Farnesol prevents the loss of dopaminergic neurons
This preclinical study shows that farnesol significantly inhibits the loss of dopaminergic neurons and reverses behavioral deficiencies in mice. “This compound shows promise in preventing Parkinson’s disease,” stresses lead author Dr. Ted Dawson, director of the Johns Hopkins Institute for Cell Engineering and professor of neuroscience at Johns Hopkins University.

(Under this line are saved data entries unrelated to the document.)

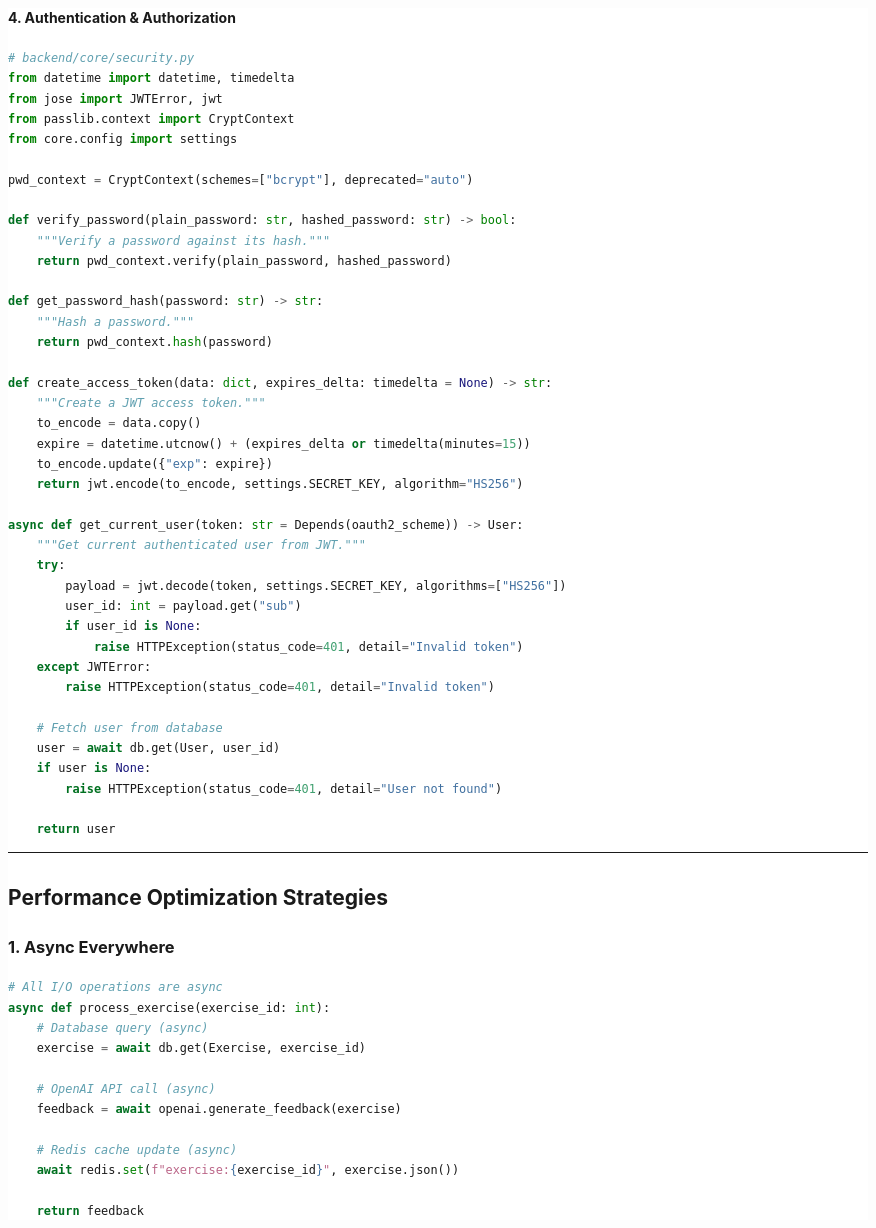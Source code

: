 #### 4. Authentication & Authorization

```python
# backend/core/security.py
from datetime import datetime, timedelta
from jose import JWTError, jwt
from passlib.context import CryptContext
from core.config import settings

pwd_context = CryptContext(schemes=["bcrypt"], deprecated="auto")

def verify_password(plain_password: str, hashed_password: str) -> bool:
    """Verify a password against its hash."""
    return pwd_context.verify(plain_password, hashed_password)

def get_password_hash(password: str) -> str:
    """Hash a password."""
    return pwd_context.hash(password)

def create_access_token(data: dict, expires_delta: timedelta = None) -> str:
    """Create a JWT access token."""
    to_encode = data.copy()
    expire = datetime.utcnow() + (expires_delta or timedelta(minutes=15))
    to_encode.update({"exp": expire})
    return jwt.encode(to_encode, settings.SECRET_KEY, algorithm="HS256")

async def get_current_user(token: str = Depends(oauth2_scheme)) -> User:
    """Get current authenticated user from JWT."""
    try:
        payload = jwt.decode(token, settings.SECRET_KEY, algorithms=["HS256"])
        user_id: int = payload.get("sub")
        if user_id is None:
            raise HTTPException(status_code=401, detail="Invalid token")
    except JWTError:
        raise HTTPException(status_code=401, detail="Invalid token")

    # Fetch user from database
    user = await db.get(User, user_id)
    if user is None:
        raise HTTPException(status_code=401, detail="User not found")

    return user
```

---

## Performance Optimization Strategies

### 1. Async Everywhere

```python
# All I/O operations are async
async def process_exercise(exercise_id: int):
    # Database query (async)
    exercise = await db.get(Exercise, exercise_id)

    # OpenAI API call (async)
    feedback = await openai.generate_feedback(exercise)

    # Redis cache update (async)
    await redis.set(f"exercise:{exercise_id}", exercise.json())

    return feedback
```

In the brains of people with Parkinson’s disease, a buildup of Paris protein slows production of the protective protein, PGC-1alpha, that protects brain cells from damage by reactive oxygen molecules. Without PGC-1alpha, dopaminergic neurons die, leading to the cognitive and physical changes associated with the disease.
- Farnesol protects the brain from the effects of Paris buildup: When researchers fed mice a diet supplemented with farnesol,
- Mice do better on tests to assess “Parkinson’s disease-like” symptoms.
- They have twice as many healthy dopaminergic neurons as mice unsupplemented with Frenesol;
- They had a 55% increase in the levels of the protective protein PGC-1alpha in their brains compared to untreated mice.
What is the process? Farnesol binds to PARIS, altering the shape of the protein so that it cannot interfere with the production of PGC-1alpha.
So there you have it, a natural compound, farnesol – of which synthetic versions also exist – have protective capabilities against the development of Parkinson’s disease.
However, the researchers determined that safe doses of farnesol for humans have yet to be determined and that controlled clinical trials still have to confirm the compound’s efficacy and safety.